Muchas veces empieza con señales que normalizamos: ciclos irregulares o que no bajan, acné persistente, caída de cabello, vello en zonas donde no debería, dificultad para bajar de peso o inflamación constante. Y no, no es casualidad… todo esto tiene que ver con hormonas desbalanceadas, especialmente la insulina y los andrógenos.
Cuando hay resistencia a la insulina (aunque no tengas diabetes), el cuerpo empieza a producir más insulina de lo normal, y eso estimula la producción de hormonas masculinas. ¿Resultado? El cuerpo entra en caos: no ovulas correctamente, se altera el metabolismo y se vuelve mucho más fácil subir de peso, sobre todo en el abdomen.

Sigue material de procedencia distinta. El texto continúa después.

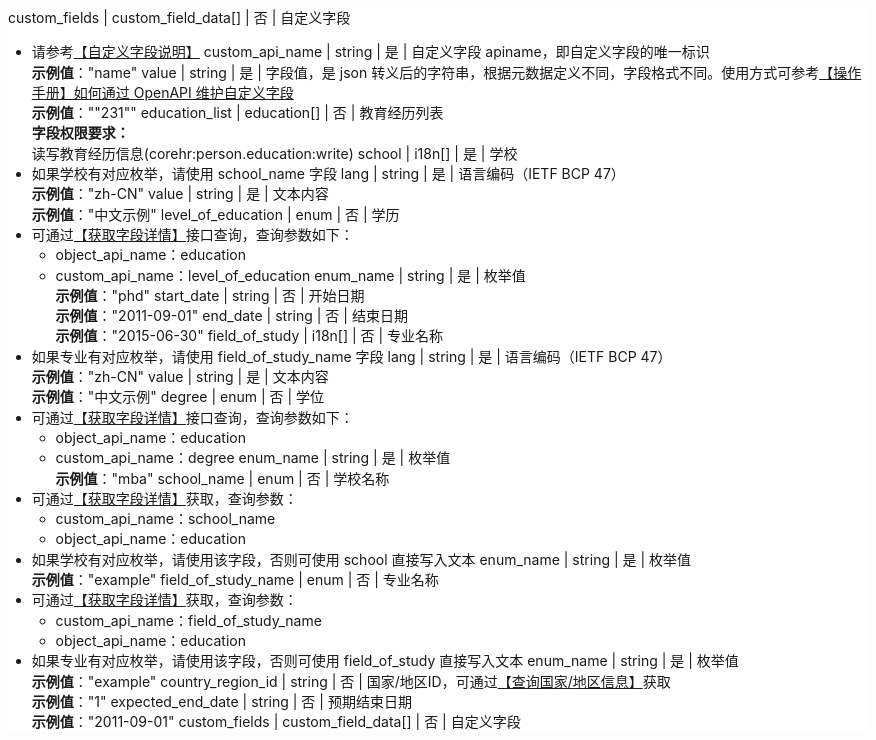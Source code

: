 custom_fields | custom_field_data\[\] | 否 | 自定义字段  
- 请参考[【自定义字段说明】](https://open.feishu.cn/document/uAjLw4CM/ukTMukTMukTM/reference/corehr-v1/custom-fields-guide)
custom_api_name | string | 是 | 自定义字段 apiname，即自定义字段的唯一标识  
**示例值**："name"
value | string | 是 | 字段值，是 json 转义后的字符串，根据元数据定义不同，字段格式不同。使用方式可参考[【操作手册】如何通过 OpenAPI 维护自定义字段](https://feishu.feishu.cn/docx/QlUudBfCtosWMbxx3vxcOFDknn7)  
**示例值**："\"231\""
education_list | education\[\] | 否 | 教育经历列表  
**字段权限要求：**  
读写教育经历信息(corehr:person.education:write)
school | i18n\[\] | 是 | 学校  
- 如果学校有对应枚举，请使用 school_name 字段
lang | string | 是 | 语言编码（IETF BCP 47）  
**示例值**："zh-CN"
value | string | 是 | 文本内容  
**示例值**："中文示例"
level_of_education | enum | 否 | 学历  
- 可通过[【获取字段详情】](https://open.feishu.cn/document/uAjLw4CM/ukTMukTMukTM/reference/corehr-v1/custom_field/get_by_param)接口查询，查询参数如下：  
  - object_api_name：education  
  - custom_api_name：level_of_education
enum_name | string | 是 | 枚举值  
**示例值**："phd"
start_date | string | 否 | 开始日期  
**示例值**："2011-09-01"
end_date | string | 否 | 结束日期  
**示例值**："2015-06-30"
field_of_study | i18n\[\] | 否 | 专业名称  
- 如果专业有对应枚举，请使用 field_of_study_name 字段
lang | string | 是 | 语言编码（IETF BCP 47）  
**示例值**："zh-CN"
value | string | 是 | 文本内容  
**示例值**："中文示例"
degree | enum | 否 | 学位  
- 可通过[【获取字段详情】](https://open.feishu.cn/document/uAjLw4CM/ukTMukTMukTM/reference/corehr-v1/custom_field/get_by_param)接口查询，查询参数如下：  
  - object_api_name：education  
  - custom_api_name：degree
enum_name | string | 是 | 枚举值  
**示例值**："mba"
school_name | enum | 否 | 学校名称  
- 可通过[【获取字段详情】](https://open.feishu.cn/document/uAjLw4CM/ukTMukTMukTM/reference/corehr-v1/custom_field/get_by_param)获取，查询参数：  
  - custom_api_name：school_name  
  - object_api_name：education  
- 如果学校有对应枚举，请使用该字段，否则可使用 school 直接写入文本
enum_name | string | 是 | 枚举值  
**示例值**："example"
field_of_study_name | enum | 否 | 专业名称  
- 可通过[【获取字段详情】](https://open.feishu.cn/document/uAjLw4CM/ukTMukTMukTM/reference/corehr-v1/custom_field/get_by_param)获取，查询参数：  
  - custom_api_name：field_of_study_name  
  - object_api_name：education  
- 如果专业有对应枚举，请使用该字段，否则可使用 field_of_study 直接写入文本
enum_name | string | 是 | 枚举值  
**示例值**："example"
country_region_id | string | 否 | 国家/地区ID，可通过[【查询国家/地区信息】](https://open.feishu.cn/document/uAjLw4CM/ukTMukTMukTM/corehr-v2/basic_info-country_region/search)获取  
**示例值**："1"
expected_end_date | string | 否 | 预期结束日期  
**示例值**："2011-09-01"
custom_fields | custom_field_data\[\] | 否 | 自定义字段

Y aquí es donde muchas se frustran… porque creen que “comen bien” y aún así no ven cambios, pero no es falta de disciplina, es un tema hormonal.
Si no se atiende, el SOP puede traer consecuencias a largo plazo como infertilidad, problemas metabólicos, aumento del riesgo de diabetes tipo 2, ansiedad, depresión e incluso enfermedades cardiovasculares.
Pero lo más importante: sí se puede mejorar. El cuerpo responde cuando le das lo que necesita — buen descanso, manejo del estrés, alimentación adecuada y apoyo hormonal.
No es tu culpa, pero sí es tu responsabilidad aprender a escuchar tu cuerpo y ayudarlo a volver a su equilibrio.